▸ **EXERCISE DIRECTIONS**: Restate the lines exactly, starting at the line that contains "<li>Escolher tempo de" and finishing with the final line of the records.

▸ **PROVIDED DATA**:
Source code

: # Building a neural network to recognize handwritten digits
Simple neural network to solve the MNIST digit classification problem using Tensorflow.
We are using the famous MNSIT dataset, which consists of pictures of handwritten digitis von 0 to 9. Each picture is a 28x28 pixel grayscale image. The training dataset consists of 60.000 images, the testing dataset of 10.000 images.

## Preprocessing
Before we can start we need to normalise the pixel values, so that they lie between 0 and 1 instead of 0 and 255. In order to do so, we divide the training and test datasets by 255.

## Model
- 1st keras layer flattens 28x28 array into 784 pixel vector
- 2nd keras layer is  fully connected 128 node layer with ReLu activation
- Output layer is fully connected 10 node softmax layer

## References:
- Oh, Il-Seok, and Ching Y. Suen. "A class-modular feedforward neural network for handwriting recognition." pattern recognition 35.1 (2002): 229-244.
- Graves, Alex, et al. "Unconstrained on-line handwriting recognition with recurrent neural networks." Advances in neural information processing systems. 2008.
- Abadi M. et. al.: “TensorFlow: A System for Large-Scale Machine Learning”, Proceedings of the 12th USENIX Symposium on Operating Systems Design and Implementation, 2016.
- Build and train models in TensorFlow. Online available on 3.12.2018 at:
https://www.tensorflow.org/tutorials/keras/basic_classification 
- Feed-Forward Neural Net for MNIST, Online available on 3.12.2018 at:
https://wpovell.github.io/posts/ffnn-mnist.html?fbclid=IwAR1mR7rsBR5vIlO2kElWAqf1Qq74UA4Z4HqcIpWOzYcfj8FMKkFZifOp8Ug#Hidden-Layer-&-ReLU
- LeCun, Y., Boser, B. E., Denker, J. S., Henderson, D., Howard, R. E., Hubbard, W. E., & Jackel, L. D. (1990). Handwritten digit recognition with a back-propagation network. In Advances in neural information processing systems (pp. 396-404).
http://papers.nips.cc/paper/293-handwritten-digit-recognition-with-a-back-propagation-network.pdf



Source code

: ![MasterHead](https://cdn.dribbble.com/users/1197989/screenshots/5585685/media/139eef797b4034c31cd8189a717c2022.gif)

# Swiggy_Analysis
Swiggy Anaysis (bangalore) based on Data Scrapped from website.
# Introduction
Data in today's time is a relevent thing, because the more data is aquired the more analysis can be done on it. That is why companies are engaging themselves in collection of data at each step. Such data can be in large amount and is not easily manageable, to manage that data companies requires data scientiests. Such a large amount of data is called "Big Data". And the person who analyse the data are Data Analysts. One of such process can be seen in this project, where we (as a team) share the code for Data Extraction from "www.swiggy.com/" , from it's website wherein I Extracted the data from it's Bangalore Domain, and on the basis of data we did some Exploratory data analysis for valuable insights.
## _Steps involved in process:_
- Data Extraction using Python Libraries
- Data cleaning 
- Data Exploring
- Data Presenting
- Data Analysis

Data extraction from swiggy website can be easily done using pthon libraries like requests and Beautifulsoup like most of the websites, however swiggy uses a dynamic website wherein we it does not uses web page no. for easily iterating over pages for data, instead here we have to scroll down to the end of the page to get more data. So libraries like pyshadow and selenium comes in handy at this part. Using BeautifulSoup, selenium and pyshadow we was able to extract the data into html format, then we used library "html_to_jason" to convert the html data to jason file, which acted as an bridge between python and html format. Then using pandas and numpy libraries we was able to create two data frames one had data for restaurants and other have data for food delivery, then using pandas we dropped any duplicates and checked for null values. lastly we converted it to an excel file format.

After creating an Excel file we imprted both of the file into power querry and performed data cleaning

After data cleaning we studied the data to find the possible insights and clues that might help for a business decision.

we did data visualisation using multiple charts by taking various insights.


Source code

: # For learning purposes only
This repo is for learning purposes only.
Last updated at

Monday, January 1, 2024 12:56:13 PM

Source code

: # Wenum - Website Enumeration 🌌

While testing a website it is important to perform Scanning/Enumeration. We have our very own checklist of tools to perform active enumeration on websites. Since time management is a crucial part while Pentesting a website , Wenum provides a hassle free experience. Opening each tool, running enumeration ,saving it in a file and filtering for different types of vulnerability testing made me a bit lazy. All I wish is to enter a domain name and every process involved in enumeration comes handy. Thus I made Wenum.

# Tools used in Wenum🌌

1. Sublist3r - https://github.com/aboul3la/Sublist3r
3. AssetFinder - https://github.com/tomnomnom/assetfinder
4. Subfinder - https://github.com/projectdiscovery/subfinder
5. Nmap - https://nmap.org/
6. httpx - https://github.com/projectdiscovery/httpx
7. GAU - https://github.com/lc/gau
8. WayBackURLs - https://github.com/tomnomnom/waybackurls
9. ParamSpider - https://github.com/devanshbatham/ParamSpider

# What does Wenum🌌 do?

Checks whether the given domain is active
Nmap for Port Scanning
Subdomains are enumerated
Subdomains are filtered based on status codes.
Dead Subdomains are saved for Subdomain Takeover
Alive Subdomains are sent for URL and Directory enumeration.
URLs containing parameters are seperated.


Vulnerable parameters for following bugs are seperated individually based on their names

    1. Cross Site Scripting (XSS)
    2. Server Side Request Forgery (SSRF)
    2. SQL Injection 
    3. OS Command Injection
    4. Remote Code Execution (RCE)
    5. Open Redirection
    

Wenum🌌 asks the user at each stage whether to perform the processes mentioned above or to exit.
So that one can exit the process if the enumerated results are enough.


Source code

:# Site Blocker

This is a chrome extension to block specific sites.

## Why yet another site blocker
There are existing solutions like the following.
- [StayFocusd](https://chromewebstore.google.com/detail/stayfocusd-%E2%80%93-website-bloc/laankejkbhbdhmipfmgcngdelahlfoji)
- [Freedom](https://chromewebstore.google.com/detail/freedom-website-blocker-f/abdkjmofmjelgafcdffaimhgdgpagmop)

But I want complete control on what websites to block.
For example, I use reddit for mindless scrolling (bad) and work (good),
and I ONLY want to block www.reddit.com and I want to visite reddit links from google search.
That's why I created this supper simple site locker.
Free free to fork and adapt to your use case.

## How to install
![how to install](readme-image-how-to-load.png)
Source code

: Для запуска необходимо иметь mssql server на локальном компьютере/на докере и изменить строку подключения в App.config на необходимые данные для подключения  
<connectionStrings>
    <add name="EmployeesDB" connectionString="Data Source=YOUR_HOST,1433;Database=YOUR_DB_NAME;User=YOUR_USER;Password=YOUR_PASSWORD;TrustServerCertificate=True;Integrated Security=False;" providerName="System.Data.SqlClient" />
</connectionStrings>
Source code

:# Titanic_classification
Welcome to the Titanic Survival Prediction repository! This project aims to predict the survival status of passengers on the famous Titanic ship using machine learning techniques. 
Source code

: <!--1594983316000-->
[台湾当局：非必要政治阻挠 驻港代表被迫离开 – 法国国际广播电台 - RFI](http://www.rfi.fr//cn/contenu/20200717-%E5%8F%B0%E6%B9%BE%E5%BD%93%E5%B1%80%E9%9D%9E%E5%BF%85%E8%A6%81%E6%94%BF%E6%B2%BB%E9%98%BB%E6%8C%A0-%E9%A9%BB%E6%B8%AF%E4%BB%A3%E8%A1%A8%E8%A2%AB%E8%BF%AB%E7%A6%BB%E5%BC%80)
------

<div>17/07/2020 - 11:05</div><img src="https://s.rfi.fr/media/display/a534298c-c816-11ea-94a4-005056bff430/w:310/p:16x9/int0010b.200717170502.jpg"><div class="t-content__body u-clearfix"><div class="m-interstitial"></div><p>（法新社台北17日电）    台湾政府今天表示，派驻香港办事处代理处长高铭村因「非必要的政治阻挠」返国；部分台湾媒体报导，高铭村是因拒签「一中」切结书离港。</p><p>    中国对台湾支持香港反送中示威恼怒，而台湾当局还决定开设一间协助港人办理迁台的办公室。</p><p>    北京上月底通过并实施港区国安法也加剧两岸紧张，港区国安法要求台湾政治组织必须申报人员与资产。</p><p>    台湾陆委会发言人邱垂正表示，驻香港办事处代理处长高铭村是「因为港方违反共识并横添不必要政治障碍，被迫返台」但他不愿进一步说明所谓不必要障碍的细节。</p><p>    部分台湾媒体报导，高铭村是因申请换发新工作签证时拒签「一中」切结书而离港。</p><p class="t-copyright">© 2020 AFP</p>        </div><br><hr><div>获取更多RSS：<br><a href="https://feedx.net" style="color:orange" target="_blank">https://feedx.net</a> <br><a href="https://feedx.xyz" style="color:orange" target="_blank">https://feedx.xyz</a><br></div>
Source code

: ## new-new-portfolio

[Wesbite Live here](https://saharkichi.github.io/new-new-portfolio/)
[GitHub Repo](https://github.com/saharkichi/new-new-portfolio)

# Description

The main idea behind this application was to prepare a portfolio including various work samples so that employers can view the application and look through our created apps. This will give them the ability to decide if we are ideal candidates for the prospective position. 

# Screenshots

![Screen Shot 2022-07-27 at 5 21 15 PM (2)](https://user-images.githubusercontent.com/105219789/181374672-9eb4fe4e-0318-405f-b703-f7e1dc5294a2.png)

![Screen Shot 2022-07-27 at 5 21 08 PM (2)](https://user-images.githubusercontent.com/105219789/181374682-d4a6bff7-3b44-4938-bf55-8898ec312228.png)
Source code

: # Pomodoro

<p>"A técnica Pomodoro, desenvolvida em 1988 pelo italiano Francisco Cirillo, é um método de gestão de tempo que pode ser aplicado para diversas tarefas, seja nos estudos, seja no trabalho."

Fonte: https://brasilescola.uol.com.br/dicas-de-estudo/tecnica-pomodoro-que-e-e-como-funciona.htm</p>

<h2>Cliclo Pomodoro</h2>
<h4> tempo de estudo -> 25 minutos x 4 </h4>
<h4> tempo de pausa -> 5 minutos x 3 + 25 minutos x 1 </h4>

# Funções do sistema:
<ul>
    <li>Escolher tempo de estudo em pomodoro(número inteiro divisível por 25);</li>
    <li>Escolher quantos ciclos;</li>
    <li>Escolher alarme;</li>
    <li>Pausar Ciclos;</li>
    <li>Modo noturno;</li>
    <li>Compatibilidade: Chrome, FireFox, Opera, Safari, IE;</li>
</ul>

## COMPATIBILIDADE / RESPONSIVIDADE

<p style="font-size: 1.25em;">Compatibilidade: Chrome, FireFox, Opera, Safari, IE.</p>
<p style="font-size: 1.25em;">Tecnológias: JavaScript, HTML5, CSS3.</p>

▸ **ANSWER SPACE**:
    <li>Escolher tempo de estudo em pomodoro(número inteiro divisível por 25);</li>
    <li>Escolher quantos ciclos;</li>
    <li>Escolher alarme;</li>
    <li>Pausar Ciclos;</li>
    <li>Modo noturno;</li>
    <li>Compatibilidade: Chrome, FireFox, Opera, Safari, IE;</li>
</ul>

## COMPATIBILIDADE / RESPONSIVIDADE

<p style="font-size: 1.25em;">Compatibilidade: Chrome, FireFox, Opera, Safari, IE.</p>
<p style="font-size: 1.25em;">Tecnológias: JavaScript, HTML5, CSS3.</p>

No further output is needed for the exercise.